What you are asked to do: Write out every line exactly, from the first line of the records below through the line that contains "Uaanta's Blaster IV (Charging)".

**********

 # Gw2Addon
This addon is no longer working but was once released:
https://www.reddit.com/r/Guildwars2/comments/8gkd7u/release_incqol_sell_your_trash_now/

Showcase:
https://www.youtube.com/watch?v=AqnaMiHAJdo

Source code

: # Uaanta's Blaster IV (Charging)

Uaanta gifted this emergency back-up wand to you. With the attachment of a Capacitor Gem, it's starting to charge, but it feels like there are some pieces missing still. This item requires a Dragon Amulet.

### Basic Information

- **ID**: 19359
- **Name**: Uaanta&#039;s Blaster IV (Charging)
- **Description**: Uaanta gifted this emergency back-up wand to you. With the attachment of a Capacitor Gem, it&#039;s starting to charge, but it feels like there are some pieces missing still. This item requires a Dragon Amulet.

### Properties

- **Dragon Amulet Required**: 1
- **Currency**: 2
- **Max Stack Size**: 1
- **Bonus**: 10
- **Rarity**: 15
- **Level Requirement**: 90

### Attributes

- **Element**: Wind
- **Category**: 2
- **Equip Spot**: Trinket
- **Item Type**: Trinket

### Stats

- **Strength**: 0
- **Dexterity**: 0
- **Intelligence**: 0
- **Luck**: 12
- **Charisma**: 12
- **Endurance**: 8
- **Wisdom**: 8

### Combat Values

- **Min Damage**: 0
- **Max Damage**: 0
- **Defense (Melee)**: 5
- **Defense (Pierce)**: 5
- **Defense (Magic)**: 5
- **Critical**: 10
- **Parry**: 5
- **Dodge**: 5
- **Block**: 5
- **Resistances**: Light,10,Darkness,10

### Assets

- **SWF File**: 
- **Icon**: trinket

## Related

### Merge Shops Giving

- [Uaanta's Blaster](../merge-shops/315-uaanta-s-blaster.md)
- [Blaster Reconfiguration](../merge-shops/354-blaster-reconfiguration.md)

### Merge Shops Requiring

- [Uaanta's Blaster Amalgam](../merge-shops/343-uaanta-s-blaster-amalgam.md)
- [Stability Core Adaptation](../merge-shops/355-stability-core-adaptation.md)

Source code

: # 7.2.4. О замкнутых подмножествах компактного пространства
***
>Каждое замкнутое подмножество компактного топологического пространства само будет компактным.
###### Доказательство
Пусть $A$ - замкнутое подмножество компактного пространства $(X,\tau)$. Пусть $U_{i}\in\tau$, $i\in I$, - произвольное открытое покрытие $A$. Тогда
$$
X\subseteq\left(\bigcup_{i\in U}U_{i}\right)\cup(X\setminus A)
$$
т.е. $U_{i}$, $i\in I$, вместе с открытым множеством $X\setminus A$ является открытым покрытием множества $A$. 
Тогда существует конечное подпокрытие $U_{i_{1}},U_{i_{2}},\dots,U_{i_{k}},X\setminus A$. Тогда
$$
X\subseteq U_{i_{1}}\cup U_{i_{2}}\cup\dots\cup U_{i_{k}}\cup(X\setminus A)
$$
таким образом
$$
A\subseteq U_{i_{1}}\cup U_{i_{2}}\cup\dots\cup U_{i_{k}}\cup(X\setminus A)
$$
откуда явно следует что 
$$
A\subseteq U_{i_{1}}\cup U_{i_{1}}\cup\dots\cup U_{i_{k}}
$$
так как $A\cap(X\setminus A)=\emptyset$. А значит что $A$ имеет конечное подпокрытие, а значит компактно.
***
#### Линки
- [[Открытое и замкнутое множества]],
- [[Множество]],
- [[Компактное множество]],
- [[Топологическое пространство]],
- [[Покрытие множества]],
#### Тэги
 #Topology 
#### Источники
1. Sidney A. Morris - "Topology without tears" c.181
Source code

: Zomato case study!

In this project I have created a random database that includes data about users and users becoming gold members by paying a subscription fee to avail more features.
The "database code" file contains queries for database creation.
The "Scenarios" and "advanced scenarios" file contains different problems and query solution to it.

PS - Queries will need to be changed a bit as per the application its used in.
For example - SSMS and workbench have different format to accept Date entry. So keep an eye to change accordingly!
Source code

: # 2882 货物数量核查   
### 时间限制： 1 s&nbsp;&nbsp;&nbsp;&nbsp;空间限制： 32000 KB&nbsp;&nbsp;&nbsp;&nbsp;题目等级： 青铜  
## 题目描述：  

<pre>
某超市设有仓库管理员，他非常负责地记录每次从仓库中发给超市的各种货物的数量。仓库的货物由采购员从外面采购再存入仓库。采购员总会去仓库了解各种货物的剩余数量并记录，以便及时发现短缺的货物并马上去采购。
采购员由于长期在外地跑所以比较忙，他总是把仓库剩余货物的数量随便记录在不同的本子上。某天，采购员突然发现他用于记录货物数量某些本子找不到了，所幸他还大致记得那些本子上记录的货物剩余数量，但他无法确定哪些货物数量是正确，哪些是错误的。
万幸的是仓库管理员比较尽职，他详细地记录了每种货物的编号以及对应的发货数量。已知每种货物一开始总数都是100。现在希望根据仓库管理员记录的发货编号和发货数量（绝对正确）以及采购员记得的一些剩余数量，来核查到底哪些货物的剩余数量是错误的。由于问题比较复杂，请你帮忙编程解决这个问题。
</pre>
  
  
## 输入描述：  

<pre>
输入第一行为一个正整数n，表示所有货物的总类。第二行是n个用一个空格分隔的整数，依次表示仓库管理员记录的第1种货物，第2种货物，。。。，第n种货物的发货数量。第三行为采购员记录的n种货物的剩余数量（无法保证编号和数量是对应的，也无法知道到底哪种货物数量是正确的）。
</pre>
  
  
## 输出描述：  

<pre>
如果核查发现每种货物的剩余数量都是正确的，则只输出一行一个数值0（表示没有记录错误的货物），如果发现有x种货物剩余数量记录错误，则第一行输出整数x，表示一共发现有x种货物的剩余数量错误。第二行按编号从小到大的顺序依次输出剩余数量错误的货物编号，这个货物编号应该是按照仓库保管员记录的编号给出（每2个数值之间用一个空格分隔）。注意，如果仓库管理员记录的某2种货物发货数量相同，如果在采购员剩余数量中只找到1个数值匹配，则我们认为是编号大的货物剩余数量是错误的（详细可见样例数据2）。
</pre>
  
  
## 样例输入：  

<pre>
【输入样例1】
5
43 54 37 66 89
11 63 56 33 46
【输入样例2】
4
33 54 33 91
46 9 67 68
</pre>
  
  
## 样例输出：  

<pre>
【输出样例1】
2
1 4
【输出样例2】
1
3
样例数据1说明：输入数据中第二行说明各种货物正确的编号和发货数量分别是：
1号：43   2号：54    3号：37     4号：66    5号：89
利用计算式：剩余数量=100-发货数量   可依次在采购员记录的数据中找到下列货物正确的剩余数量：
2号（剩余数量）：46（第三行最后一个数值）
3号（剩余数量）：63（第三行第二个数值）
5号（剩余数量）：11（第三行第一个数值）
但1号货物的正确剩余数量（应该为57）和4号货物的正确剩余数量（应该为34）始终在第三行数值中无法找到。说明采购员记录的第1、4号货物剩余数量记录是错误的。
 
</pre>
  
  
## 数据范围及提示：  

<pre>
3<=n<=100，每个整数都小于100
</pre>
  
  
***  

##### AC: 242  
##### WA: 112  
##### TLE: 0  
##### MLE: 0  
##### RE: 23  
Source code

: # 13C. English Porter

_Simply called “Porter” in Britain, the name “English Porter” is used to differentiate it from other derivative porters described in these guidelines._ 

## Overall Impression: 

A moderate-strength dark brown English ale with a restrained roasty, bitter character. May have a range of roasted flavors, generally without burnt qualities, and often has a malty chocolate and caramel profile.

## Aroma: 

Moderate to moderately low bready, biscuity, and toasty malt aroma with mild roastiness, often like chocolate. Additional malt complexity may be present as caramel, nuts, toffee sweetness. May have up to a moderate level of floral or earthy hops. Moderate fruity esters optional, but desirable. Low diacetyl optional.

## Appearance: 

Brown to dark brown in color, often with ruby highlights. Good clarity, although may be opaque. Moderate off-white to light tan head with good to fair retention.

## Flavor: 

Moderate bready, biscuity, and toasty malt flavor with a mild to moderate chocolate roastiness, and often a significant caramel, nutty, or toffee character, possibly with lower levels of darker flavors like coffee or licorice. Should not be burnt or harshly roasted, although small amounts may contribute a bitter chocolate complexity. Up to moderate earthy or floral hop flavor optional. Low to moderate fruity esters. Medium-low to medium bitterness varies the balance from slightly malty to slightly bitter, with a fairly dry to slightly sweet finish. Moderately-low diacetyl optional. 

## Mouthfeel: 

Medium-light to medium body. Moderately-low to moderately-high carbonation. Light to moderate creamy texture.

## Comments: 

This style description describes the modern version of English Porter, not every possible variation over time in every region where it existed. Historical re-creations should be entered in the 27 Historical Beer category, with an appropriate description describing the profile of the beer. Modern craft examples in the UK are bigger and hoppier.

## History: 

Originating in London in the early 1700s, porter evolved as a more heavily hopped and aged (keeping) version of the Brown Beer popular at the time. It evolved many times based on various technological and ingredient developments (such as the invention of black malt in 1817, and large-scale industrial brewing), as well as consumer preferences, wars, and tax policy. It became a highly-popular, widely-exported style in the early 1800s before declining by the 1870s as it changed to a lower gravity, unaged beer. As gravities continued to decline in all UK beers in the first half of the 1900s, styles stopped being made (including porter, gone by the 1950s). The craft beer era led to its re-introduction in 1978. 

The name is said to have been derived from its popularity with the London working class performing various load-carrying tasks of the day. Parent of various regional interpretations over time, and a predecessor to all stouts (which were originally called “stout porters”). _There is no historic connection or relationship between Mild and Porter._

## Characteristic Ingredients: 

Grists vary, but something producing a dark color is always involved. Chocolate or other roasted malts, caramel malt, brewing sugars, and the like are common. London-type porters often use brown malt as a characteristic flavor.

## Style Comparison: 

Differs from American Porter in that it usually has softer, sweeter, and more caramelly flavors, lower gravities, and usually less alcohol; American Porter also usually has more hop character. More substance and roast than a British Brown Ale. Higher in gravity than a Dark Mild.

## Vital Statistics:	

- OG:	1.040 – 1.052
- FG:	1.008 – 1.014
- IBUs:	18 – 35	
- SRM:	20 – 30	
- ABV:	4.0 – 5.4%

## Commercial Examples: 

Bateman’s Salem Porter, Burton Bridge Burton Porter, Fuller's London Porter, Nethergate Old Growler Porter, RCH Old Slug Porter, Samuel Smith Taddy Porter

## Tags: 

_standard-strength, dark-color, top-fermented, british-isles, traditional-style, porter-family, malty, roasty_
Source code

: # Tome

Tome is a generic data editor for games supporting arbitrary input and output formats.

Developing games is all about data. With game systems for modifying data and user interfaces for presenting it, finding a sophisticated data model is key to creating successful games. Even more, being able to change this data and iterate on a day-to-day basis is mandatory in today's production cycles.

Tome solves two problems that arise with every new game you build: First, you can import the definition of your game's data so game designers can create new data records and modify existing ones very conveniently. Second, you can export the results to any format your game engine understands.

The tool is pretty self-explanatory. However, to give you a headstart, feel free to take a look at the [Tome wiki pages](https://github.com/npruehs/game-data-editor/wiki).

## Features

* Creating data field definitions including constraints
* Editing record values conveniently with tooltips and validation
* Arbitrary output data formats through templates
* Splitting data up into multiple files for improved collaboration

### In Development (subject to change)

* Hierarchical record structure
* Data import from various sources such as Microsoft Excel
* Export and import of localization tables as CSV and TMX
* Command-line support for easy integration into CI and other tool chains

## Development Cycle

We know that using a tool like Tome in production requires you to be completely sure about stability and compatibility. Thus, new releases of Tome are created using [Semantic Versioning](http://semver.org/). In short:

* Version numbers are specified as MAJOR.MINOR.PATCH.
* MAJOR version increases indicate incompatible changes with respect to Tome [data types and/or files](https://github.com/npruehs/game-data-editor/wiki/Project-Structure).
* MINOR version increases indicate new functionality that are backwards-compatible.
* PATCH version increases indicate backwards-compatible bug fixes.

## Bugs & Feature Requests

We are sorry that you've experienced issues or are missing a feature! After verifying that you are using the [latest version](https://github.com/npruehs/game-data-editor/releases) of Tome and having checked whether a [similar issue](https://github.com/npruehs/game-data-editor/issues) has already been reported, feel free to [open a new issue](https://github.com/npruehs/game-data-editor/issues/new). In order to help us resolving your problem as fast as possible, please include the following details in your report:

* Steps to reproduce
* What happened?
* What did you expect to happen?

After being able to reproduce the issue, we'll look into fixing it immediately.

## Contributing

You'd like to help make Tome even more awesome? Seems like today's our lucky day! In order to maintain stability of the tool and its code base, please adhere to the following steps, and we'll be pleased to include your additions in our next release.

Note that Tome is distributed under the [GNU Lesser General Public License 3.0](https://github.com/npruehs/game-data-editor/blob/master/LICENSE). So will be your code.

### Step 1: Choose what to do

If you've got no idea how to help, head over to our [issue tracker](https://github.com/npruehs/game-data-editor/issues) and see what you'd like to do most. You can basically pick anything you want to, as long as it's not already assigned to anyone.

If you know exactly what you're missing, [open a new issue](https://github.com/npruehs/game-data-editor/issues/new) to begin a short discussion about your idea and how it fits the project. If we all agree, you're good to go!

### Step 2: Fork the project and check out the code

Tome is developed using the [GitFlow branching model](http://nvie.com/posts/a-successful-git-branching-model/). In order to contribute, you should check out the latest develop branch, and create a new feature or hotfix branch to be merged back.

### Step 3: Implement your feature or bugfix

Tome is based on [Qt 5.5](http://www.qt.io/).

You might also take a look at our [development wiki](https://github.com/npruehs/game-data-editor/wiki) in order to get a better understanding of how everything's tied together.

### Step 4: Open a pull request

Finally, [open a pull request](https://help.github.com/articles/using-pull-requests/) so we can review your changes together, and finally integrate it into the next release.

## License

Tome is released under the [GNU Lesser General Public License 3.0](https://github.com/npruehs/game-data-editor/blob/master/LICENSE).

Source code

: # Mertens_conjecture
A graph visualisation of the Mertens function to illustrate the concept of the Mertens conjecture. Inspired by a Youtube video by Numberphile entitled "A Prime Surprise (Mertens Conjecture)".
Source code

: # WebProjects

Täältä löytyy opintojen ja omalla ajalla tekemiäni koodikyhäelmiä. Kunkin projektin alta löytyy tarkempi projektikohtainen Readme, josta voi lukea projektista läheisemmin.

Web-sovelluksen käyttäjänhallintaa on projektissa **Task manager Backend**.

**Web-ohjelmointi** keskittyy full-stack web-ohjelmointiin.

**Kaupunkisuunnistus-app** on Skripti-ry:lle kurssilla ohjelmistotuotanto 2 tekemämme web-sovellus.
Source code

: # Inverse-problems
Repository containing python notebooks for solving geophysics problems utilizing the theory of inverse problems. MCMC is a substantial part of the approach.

**********

Exercise answer:
 # Gw2Addon
This addon is no longer working but was once released:
https://www.reddit.com/r/Guildwars2/comments/8gkd7u/release_incqol_sell_your_trash_now/

Showcase:
https://www.youtube.com/watch?v=AqnaMiHAJdo

Source code

: # Uaanta's Blaster IV (Charging)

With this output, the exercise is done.